Kerion: Thick plaques and boggy skin that form often with bacterial infection superimposed; mainly caused by M canis  ; this pattern develops in such a manner that it is often believed to be a response to the dermatophyte (see the image below)Typical lesions of kerion celsi on the vertex scalp of a young Chinese boy. Note numerous bright yellow purulent areas on skin surface, surrounded by adjacent edematous, erythematous, alopecic areas. Culture from the lesion grew Trichophyton mentagrophytes. Courtesy of Skin Diseases in Chinese by Yau-Chin Lu, MD. Permission granted by Medicine Today Publishing Co, Taipei, Taiwan, 1981.
The specific etiologic agent is often associated with a specific region of infection. Further elaboration of the discussion below can be found in the tinea articles of the Medscape Reference Dermatology volume (Tinea Barbae, Tinea Capitis, Tinea Corporis, Tinea Cruris, Tinea Faciei, Tinea Nigra, Tinea Pedis, Tinea Versicolor).
A recent study found tinea capitis present in more than 30% of children at certain grade levels in some urban areas of the United States. 
High prevalence rates of tinea pedis and onychomycosis have been linked to increased urbanization, community showers, sports, and the use of occlusive footwear.  These factors are thought to contribute to the high prevalence of tinea pedis in certain occupational groups, including marathon runners (22-31% prevalence), miners (21-72.9% prevalence), and soldiers (16.4-58% prevalence). Several of these studies also found high rates of onychomycosis presenting with tinea pedis. Outbreaks of infections can occur in schools, households, and institutional settings.
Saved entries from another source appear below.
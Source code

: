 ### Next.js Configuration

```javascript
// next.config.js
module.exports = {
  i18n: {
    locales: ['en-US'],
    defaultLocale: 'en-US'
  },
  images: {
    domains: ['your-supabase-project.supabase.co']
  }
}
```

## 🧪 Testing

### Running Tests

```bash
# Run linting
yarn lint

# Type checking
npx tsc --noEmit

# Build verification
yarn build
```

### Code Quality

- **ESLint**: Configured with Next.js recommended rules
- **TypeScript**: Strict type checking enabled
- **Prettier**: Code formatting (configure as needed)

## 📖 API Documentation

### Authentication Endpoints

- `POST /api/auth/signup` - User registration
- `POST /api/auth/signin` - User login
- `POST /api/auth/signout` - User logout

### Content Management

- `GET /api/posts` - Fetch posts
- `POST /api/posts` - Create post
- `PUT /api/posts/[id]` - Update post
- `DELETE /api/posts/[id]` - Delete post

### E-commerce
Although dermatophytes are found throughout the world, the most prevalent strains and the most common sites of infection vary by region. Hot, humid climates and overcrowding predispose populations to skin diseases, including tinea infections. Developing countries have high rates of tinea capitis, while developed countries have high rates of tinea pedis and onychomycosis.
Low socioeconomic conditions are strongly linked to higher prevalence rates for skin infections, including tinea infections. A review of 18 studies representing large geographical areas determined that tinea capitis is present in up to 19.7% of the general population in developing countries.
While mortality due to dermatophytes is very low, there is significant morbidity associated with these infections, particularly in the armed forces and active adults.
Cellulitis in the lower extremities, which causes a breach in the skin and allows the inoculation of opportunistic bacteria, is a frequent complication of interdigital fungal infection.
In patients with impaired cell-mediated immune function, atypical and locally aggressive presentations of dermatophyte infection may occur. These include extensive skin disease, subcutaneous abscesses, and dissemination.
Fungal infection affects all races; however, the prevalence of organisms varies by country.
Both sexes are affected by fungal infection. Tinea cruris is much more common in males because of the male anatomy, which allows moisture to accumulate in the crural folds.
In the United States, tinea pedis is the most common in adults and tinea capitis is the most common in children. Tinea corporis is present in all ages, although it is more frequent in adolescents and pregnant females.